Our words become a language of praise
Our words become a language of praise
Look at what happens here. The Shepherds hear from God and because God speaks, He directs. All of God’s words to us are good and life giving. They transform the places and things we think little or nothing of into places of worship.
But Mary treasured up all these things, pondering them in her heart. And the shepherds returned, glorifying and praising God for all they had heard and seen, as it had been told them.
When we hear from God and follow Him to the places of life, we can’t help but respond in a language of praise. Our hearts and lives fill up to overflowing and as we ponder what God has done, what He has spoken, we enter back into our lives praising God. The directing voice of God leads Mary and the Shepherds to worship.
We don’t just worship on Sundays and call it good. We worship on Sundays so that we can return on Monday “glorifying and praising God for all” we have seen and heard, “as it had been told” to us.
Whether pondering in our hearts or glorifying God in community, the voice of God who speaks and leads will lead us back to worship.

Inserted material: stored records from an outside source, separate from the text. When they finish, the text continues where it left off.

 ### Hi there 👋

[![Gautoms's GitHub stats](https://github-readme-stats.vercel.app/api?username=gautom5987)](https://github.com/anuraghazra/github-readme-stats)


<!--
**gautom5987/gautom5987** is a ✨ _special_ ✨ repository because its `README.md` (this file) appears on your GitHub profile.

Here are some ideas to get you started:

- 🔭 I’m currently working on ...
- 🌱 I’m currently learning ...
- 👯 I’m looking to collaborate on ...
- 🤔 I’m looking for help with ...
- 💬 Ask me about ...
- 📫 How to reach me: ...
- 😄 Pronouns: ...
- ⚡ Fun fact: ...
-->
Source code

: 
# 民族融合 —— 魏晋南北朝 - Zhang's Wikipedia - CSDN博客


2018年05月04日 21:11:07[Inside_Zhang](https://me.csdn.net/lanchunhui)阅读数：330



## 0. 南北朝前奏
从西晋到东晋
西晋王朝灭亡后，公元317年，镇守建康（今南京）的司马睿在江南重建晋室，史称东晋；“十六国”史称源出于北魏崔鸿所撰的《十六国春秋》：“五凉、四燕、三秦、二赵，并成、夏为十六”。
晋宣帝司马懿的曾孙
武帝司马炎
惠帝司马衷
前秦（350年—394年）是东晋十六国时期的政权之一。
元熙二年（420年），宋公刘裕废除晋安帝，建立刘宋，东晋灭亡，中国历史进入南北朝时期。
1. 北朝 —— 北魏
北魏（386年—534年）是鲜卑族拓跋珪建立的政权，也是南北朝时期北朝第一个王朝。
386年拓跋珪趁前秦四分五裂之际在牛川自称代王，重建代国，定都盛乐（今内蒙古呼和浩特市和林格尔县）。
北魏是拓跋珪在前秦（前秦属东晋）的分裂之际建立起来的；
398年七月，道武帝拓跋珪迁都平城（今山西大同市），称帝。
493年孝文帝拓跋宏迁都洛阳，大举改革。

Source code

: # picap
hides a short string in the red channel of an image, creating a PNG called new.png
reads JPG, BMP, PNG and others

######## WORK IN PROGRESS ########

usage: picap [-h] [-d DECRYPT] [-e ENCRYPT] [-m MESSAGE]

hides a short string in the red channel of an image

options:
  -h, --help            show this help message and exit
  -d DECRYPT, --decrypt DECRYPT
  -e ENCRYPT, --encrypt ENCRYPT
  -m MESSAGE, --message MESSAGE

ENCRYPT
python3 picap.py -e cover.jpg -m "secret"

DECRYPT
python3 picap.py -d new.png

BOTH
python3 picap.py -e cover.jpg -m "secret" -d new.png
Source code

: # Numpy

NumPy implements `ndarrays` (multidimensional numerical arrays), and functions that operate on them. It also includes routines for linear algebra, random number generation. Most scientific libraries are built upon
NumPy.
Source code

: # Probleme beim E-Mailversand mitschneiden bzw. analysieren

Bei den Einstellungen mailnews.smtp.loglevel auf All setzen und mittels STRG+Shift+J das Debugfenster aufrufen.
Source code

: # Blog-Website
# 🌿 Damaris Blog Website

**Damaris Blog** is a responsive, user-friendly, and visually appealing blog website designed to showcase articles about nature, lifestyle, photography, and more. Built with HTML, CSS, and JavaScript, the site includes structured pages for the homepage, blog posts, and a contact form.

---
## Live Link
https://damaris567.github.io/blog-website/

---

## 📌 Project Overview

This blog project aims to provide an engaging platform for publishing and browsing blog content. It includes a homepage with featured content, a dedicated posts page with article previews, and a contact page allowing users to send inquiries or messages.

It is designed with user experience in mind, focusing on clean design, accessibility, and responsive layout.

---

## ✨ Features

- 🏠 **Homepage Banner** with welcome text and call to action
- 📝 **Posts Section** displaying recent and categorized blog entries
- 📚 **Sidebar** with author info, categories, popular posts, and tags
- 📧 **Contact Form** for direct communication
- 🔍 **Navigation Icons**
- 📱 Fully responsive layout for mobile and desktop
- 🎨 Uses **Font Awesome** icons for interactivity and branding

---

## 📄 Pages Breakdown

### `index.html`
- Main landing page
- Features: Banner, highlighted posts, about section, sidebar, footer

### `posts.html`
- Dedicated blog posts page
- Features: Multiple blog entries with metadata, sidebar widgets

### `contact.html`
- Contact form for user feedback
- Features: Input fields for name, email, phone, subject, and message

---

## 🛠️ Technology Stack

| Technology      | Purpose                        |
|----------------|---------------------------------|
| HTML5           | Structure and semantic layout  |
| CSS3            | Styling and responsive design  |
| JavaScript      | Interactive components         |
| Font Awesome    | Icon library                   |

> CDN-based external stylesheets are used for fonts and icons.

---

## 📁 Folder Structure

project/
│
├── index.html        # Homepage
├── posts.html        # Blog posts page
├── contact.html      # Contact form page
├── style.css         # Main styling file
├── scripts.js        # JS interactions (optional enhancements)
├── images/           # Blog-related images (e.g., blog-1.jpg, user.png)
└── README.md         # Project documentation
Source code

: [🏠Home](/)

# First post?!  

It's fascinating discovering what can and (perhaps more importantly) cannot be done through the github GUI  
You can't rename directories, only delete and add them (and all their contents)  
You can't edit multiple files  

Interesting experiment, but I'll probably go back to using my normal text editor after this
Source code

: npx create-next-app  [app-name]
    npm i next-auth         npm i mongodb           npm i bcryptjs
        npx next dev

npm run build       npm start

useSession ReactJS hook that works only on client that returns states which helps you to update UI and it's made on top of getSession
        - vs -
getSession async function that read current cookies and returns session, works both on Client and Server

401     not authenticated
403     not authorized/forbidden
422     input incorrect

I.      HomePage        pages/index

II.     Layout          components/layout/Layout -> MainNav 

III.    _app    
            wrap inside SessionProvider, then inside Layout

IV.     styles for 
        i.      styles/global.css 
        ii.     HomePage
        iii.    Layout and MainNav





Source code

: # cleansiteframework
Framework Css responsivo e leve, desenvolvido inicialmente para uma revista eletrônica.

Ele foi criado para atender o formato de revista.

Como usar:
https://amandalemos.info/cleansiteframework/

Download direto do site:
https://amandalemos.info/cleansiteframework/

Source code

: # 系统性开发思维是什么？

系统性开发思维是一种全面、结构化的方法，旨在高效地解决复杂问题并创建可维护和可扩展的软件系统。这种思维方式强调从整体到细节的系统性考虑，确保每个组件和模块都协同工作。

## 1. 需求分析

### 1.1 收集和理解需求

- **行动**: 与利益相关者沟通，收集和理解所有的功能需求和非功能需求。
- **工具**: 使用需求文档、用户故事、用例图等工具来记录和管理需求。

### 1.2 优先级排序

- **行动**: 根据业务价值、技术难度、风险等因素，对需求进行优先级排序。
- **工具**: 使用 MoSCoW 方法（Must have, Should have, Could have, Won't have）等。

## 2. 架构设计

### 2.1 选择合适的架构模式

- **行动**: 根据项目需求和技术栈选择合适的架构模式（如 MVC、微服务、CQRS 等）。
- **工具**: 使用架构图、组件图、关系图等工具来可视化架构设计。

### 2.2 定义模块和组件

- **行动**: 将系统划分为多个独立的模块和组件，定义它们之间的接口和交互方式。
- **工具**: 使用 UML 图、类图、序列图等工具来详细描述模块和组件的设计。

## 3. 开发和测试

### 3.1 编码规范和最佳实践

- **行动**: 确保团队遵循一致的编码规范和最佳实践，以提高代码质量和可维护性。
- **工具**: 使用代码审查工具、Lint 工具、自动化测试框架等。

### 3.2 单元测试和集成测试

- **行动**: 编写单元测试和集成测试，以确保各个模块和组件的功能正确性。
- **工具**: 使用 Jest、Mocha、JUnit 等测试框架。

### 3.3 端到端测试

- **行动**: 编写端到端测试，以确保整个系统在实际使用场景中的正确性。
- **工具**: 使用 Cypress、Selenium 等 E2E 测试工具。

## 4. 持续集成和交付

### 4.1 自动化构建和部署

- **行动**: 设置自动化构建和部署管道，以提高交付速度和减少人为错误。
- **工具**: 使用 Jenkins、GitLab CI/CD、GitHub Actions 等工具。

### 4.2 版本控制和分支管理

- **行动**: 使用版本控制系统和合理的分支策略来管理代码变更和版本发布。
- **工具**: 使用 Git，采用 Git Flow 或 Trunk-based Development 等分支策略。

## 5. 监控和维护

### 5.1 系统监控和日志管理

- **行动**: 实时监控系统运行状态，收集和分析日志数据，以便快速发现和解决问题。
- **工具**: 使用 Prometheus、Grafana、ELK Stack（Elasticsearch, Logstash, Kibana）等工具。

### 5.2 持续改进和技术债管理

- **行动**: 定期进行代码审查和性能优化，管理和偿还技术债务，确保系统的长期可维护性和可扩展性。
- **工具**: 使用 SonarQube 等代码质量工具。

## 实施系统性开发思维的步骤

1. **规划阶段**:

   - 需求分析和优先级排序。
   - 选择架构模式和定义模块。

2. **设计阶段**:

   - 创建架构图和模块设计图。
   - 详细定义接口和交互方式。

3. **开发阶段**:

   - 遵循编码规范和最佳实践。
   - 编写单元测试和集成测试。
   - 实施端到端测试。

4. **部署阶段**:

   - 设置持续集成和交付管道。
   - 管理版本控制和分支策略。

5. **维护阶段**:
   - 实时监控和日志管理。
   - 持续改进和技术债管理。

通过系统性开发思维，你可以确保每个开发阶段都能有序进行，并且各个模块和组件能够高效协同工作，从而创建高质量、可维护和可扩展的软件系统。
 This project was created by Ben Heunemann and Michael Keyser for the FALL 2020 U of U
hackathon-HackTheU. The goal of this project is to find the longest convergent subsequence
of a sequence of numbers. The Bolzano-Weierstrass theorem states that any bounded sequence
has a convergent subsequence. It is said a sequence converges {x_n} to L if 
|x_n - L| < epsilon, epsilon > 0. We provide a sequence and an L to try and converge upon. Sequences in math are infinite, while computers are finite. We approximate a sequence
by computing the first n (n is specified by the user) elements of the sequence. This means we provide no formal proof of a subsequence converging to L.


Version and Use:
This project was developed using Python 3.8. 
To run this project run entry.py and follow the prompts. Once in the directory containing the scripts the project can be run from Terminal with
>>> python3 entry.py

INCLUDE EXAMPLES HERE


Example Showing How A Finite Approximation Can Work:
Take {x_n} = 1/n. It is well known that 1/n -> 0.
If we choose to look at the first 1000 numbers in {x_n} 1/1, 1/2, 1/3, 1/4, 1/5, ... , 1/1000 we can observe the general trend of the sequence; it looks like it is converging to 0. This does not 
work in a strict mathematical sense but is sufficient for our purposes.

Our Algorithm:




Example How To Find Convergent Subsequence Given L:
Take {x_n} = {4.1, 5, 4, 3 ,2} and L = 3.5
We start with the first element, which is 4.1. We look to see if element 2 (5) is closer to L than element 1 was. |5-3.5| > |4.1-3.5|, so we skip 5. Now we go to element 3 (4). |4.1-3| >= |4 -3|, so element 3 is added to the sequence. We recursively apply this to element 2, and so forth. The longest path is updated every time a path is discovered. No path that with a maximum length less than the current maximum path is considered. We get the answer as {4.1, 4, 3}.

Our worship becomes a way to interact with the world. We look to God who is worthy of everything and anything we can say and who gives us a way forward, who communicates who we are and who we are called to be.
Look at the language of worship at FAC. When you bring in food, you act in worship. When you pray for someone, or when you ask them sincerely, how are you? If you shook a hand and said good morning, you are acting in charity and love to your neighbor, that becomes an act of worship to God.
A church who is listening to and hearing from God will be bursting in the language and the action of worship.
God is speaking this Advent. He, in His incarnation is communicating who He is and what He is calling us to do. Maybe you are in a season like my earthquake where you are without words. God’s arrival provides the words we need to take the next step. Continue to seek Him, ask Him, cry out for His voice. He has spoken and will continue to do so.
(1)Behr, John. 2015. “Saint Athanasius on ‘Incarnation.’” In Incarnation: On the Scope and Depth of Christology, edited by Niels Henrik Gregersen, 87–88. Minneapolis, MN: Fortress Press.